>>>>>

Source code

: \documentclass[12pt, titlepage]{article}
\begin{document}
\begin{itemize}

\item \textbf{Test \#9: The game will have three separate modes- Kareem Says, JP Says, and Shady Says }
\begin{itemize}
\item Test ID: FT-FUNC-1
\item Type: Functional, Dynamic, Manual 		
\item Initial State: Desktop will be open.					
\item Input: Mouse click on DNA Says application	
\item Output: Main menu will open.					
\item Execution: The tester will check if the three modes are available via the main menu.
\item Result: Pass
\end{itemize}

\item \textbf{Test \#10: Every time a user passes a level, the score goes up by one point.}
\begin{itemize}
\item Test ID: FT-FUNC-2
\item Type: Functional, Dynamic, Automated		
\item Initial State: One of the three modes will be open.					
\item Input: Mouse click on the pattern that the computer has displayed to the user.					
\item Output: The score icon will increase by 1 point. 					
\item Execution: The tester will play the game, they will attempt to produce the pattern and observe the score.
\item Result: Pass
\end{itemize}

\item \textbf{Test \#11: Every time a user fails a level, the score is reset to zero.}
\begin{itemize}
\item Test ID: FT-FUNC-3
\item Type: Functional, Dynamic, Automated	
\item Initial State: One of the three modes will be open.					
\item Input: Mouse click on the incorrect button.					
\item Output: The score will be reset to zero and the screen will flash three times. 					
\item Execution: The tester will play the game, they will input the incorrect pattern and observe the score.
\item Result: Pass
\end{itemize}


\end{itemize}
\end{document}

<<<<<
>>>>>

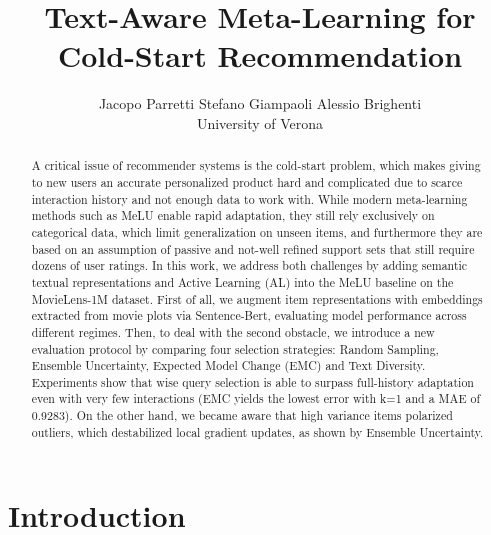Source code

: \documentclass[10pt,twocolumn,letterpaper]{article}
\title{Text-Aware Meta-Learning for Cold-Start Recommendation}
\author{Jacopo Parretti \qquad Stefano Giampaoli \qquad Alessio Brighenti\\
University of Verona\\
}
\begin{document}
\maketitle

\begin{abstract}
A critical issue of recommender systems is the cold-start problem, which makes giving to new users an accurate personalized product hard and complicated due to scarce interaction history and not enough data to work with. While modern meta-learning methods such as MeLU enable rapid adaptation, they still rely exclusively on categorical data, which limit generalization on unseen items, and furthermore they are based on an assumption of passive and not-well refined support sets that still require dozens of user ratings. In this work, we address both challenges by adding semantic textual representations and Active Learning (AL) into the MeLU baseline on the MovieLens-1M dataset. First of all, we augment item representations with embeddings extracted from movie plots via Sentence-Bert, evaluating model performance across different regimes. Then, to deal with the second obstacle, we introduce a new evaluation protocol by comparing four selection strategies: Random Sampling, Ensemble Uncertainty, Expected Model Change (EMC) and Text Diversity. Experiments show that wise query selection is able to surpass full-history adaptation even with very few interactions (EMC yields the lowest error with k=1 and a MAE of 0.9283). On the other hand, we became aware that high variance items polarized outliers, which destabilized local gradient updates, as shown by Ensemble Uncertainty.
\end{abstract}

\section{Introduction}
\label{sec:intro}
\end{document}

<<<<<

**What is needed:** Lines with the word "Execution": report how many there are in the entries, as a bare number.

**Output of the task:** 3